<<<<

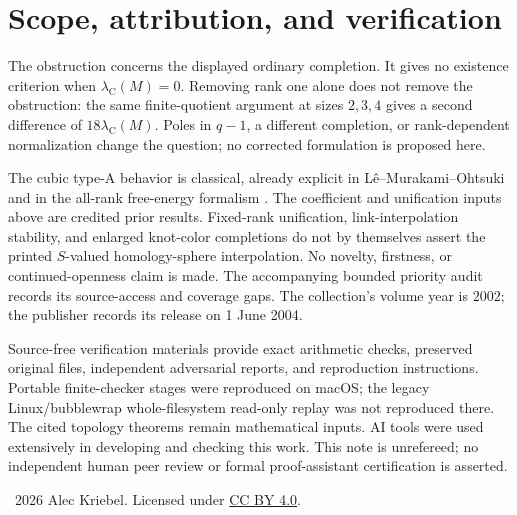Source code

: \documentclass[11pt]{article}
\newcommand{\Cass}{\lambda_{\mathrm C}}
\begin{document}
\section{Scope, attribution, and verification}
The obstruction concerns the displayed ordinary completion.
It gives no existence criterion when $\Cass(M)=0$.
Removing rank one alone does not remove the obstruction:
the same finite-quotient argument at sizes $2,3,4$ gives a second
difference of $18\Cass(M)$.
Poles in $q-1$, a different completion, or rank-dependent normalization
change the question; no corrected formulation is proposed here.

The cubic type-A behavior is classical, already explicit in
L\^e--Murakami--Ohtsuki \cite[Proposition~5.3 and Remark~5.4]{LMO}
and in the all-rank free-energy formalism
\cite[\S3]{GLM}. The coefficient and unification inputs above are
credited prior results. Fixed-rank unification, link-interpolation
stability, and enlarged knot-color completions
\cite{BG,FZ,Fang} do not by themselves assert the printed
$S$-valued homology-sphere interpolation.
No novelty, firstness, or continued-openness claim is made.
The accompanying bounded priority audit records its source-access
and coverage gaps.
The collection's volume year is $2002$; the publisher records its
release on 1 June 2004.

Source-free verification materials provide exact arithmetic checks,
preserved original files, independent adversarial reports, and
reproduction instructions. Portable finite-checker stages were
reproduced on macOS; the legacy Linux/bubblewrap whole-filesystem
read-only replay was not reproduced there.
The cited topology theorems remain mathematical inputs.
AI tools were used extensively in developing and checking this work.
This note is unrefereed; no independent human peer review or formal
proof-assistant certification is asserted.

\smallskip
\noindent\textcopyright\ 2026 Alec Kriebel.
Licensed under \href{https://creativecommons.org/licenses/by/4.0/}{CC BY 4.0}.
\end{document}
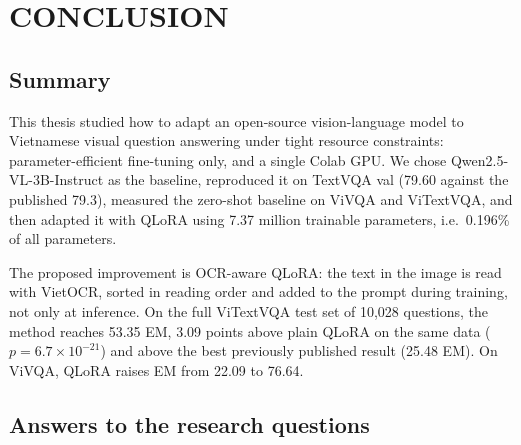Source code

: 
\chapter{CONCLUSION}
\label{chap:conclusion}

\ifpdf
    \graphicspath{{Chapter8/Figs/Raster/}{Chapter8/Figs/PDF/}{Chapter8/Figs/}}
\else
    \graphicspath{{Chapter8/Figs/Vector/}{Chapter8/Figs/}}
\fi

\section{Summary}
\label{sec:con-summary}

This thesis studied how to adapt an open-source vision-language model to Vietnamese visual
question answering under tight resource constraints: parameter-efficient fine-tuning only,
and a single Colab GPU. We chose Qwen2.5-VL-3B-Instruct as the baseline, reproduced it
on TextVQA val (79.60 against the published 79.3), measured the zero-shot baseline on ViVQA
and ViTextVQA, and then adapted it with QLoRA using 7.37 million trainable parameters, i.e.\
0.196\% of all parameters.

The proposed improvement is OCR-aware QLoRA: the text in the image is read with VietOCR,
sorted in reading order and added to the prompt during training, not only at inference. On the full
ViTextVQA test set of 10,028 questions, the method reaches 53.35 EM, 3.09 points above plain
QLoRA on the same data ($p = 6.7\times10^{-21}$) and above the best previously published
result (25.48 EM). On ViVQA, QLoRA raises EM from 22.09 to 76.64.

\section{Answers to the research questions}
\label{sec:con-rq}

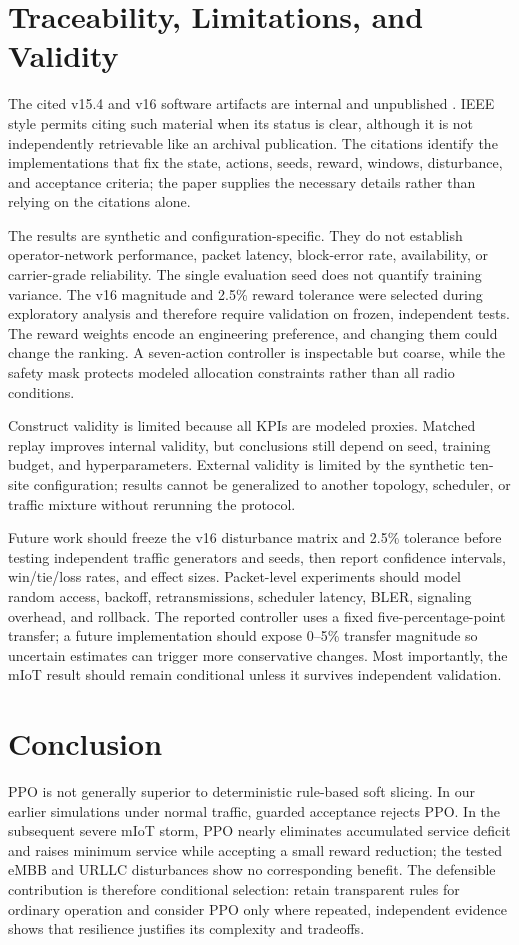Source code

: \documentclass[conference]{IEEEtran}
\begin{document}
\section{Traceability, Limitations, and Validity}
The cited v15.4 and v16 software artifacts are internal and unpublished \cite{ranslice154,ranslice16}. IEEE style permits citing such material when its status is clear, although it is not independently retrievable like an archival publication. The citations identify the implementations that fix the state, actions, seeds, reward, windows, disturbance, and acceptance criteria; the paper supplies the necessary details rather than relying on the citations alone.

The results are synthetic and configuration-specific. They do not establish operator-network performance, packet latency, block-error rate, availability, or carrier-grade reliability. The single evaluation seed does not quantify training variance. The v16 magnitude and 2.5\% reward tolerance were selected during exploratory analysis and therefore require validation on frozen, independent tests. The reward weights encode an engineering preference, and changing them could change the ranking. A seven-action controller is inspectable but coarse, while the safety mask protects modeled allocation constraints rather than all radio conditions.

Construct validity is limited because all KPIs are modeled proxies. Matched replay improves internal validity, but conclusions still depend on seed, training budget, and hyperparameters. External validity is limited by the synthetic ten-site configuration; results cannot be generalized to another topology, scheduler, or traffic mixture without rerunning the protocol.

Future work should freeze the v16 disturbance matrix and 2.5\% tolerance before testing independent traffic generators and seeds, then report confidence intervals, win/tie/loss rates, and effect sizes. Packet-level experiments should model random access, backoff, retransmissions, scheduler latency, BLER, signaling overhead, and rollback. The reported controller uses a fixed five-percentage-point transfer; a future implementation should expose 0--5\% transfer magnitude so uncertain estimates can trigger more conservative changes. Most importantly, the mIoT result should remain conditional unless it survives independent validation.

\section{Conclusion}
PPO is not generally superior to deterministic rule-based soft slicing. In our earlier simulations under normal traffic, guarded acceptance rejects PPO. In the subsequent severe mIoT storm, PPO nearly eliminates accumulated service deficit and raises minimum service while accepting a small reward reduction; the tested eMBB and URLLC disturbances show no corresponding benefit. The defensible contribution is therefore conditional selection: retain transparent rules for ordinary operation and consider PPO only where repeated, independent evidence shows that resilience justifies its complexity and tradeoffs.
\end{document}
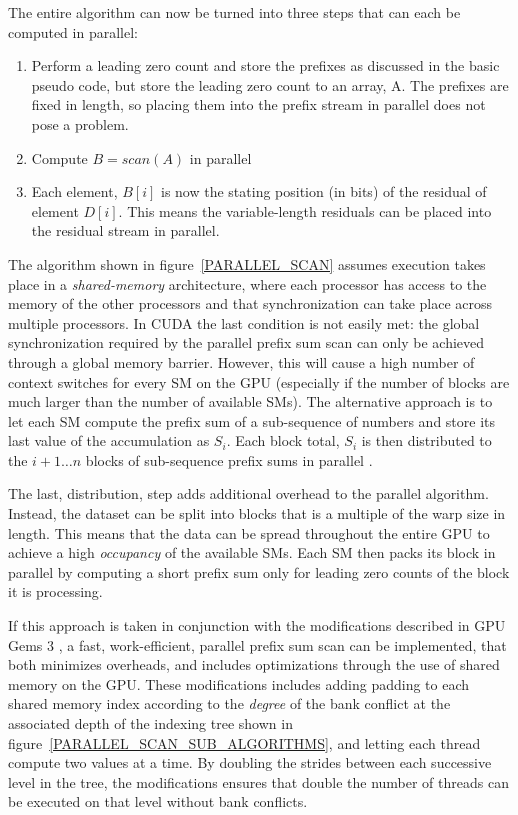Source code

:  The entire algorithm can now be turned into three steps that can each be computed in parallel:
 \begin{enumerate}
  \item Perform a leading zero count and store the prefixes as discussed in the basic pseudo code, but store the leading zero count to an array, A. The prefixes are fixed in length, so placing them
  into the prefix stream in parallel does not pose a problem.
  \item Compute $B = scan(A)$ in parallel
  \item Each element, $B[i]$ is now the stating position (in bits) of the residual of element $D[i]$. This means the variable-length residuals can be placed into the residual stream in parallel.
 \end{enumerate}
 
 The algorithm shown in figure~\ref{PARALLEL_SCAN} assumes execution takes place in a \textit{shared-memory} architecture, where each processor has access to the memory of the other processors and that synchronization
 can take place across multiple processors. In CUDA the last condition is not easily met: the global synchronization required by the parallel prefix sum scan can only be achieved through a global memory barrier. 
 However, this will cause a high number of context switches for every SM on the GPU (especially if the number of blocks are much larger than the number of available SMs). The alternative approach is to let each SM
 compute the prefix sum of a sub-sequence of numbers and store its last value of the accumulation as $S_{i}$. Each block total, $S_{i}$ is then distributed to the $i+1\dots n$ blocks of sub-sequence prefix sums in 
 parallel \cite{harris2007parallel}.
 
 The last, distribution, step adds additional overhead to the parallel algorithm. Instead, the dataset can be split into blocks that is a multiple of the warp size in length. This means that the data can be
 spread throughout the entire GPU to achieve a high \textit{occupancy} of the available SMs. Each SM then packs its block in parallel by computing a short prefix sum only for leading zero counts of the block 
 it is processing. 
 
 If this approach is taken in conjunction with the modifications described in GPU Gems 3 \cite{harris2007parallel}, a fast, work-efficient, parallel prefix sum scan can be implemented, that both minimizes overheads, and 
 includes optimizations through the use of shared memory on the GPU. These modifications includes adding padding  to each shared memory index according to the \textit{degree} of the bank conflict at the associated 
 depth of the indexing tree shown in figure~\ref{PARALLEL_SCAN_SUB_ALGORITHMS}, and letting each thread compute two values at a time. By doubling the strides between each successive level in the tree, the modifications 
 ensures that double the number of threads can be executed on that level without bank conflicts.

>>>>

• Activity
Would you copy, word for word, only the lines above from the one containing "PPO is not generally" through the one containing "However, this will", both included, and please leave out the pictures?

• Your solution
PPO is not generally superior to deterministic rule-based soft slicing. In our earlier simulations under normal traffic, guarded acceptance rejects PPO. In the subsequent severe mIoT storm, PPO nearly eliminates accumulated service deficit and raises minimum service while accepting a small reward reduction; the tested eMBB and URLLC disturbances show no corresponding benefit. The defensible contribution is therefore conditional selection: retain transparent rules for ordinary operation and consider PPO only where repeated, independent evidence shows that resilience justifies its complexity and tradeoffs.
\end{document}
Source code

:  The entire algorithm can now be turned into three steps that can each be computed in parallel:
 \begin{enumerate}
  \item Perform a leading zero count and store the prefixes as discussed in the basic pseudo code, but store the leading zero count to an array, A. The prefixes are fixed in length, so placing them
  into the prefix stream in parallel does not pose a problem.
  \item Compute $B = scan(A)$ in parallel
  \item Each element, $B[i]$ is now the stating position (in bits) of the residual of element $D[i]$. This means the variable-length residuals can be placed into the residual stream in parallel.
 \end{enumerate}
 
 The algorithm shown in figure~\ref{PARALLEL_SCAN} assumes execution takes place in a \textit{shared-memory} architecture, where each processor has access to the memory of the other processors and that synchronization
 can take place across multiple processors. In CUDA the last condition is not easily met: the global synchronization required by the parallel prefix sum scan can only be achieved through a global memory barrier. 
 However, this will cause a high number of context switches for every SM on the GPU (especially if the number of blocks are much larger than the number of available SMs). The alternative approach is to let each SM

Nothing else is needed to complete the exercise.